_How to complete this task_
Please say how many lines of the entries below contain the word "where", and leave out everything else.
*** Records for the exercise ***
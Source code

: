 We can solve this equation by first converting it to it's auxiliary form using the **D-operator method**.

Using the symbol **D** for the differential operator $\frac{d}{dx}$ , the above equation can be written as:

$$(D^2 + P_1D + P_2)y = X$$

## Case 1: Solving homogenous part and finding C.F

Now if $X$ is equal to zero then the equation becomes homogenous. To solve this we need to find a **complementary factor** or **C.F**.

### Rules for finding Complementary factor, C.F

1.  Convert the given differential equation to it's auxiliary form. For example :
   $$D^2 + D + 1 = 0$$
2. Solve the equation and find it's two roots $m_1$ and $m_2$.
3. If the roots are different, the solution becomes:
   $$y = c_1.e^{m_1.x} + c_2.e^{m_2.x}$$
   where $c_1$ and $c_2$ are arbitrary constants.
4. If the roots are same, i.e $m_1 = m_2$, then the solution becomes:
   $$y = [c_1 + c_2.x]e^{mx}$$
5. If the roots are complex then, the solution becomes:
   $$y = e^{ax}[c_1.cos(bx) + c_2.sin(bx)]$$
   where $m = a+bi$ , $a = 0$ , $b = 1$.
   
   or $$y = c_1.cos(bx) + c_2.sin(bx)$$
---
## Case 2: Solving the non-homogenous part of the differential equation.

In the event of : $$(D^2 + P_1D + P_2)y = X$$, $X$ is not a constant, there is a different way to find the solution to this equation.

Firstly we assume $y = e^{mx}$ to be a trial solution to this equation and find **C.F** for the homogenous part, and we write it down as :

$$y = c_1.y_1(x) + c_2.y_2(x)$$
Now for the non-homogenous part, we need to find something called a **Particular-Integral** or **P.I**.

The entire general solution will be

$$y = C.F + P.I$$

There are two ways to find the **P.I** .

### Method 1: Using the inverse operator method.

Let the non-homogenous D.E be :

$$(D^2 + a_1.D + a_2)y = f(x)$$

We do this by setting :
*** End of Records for the exercise ***
_Exercise response_
2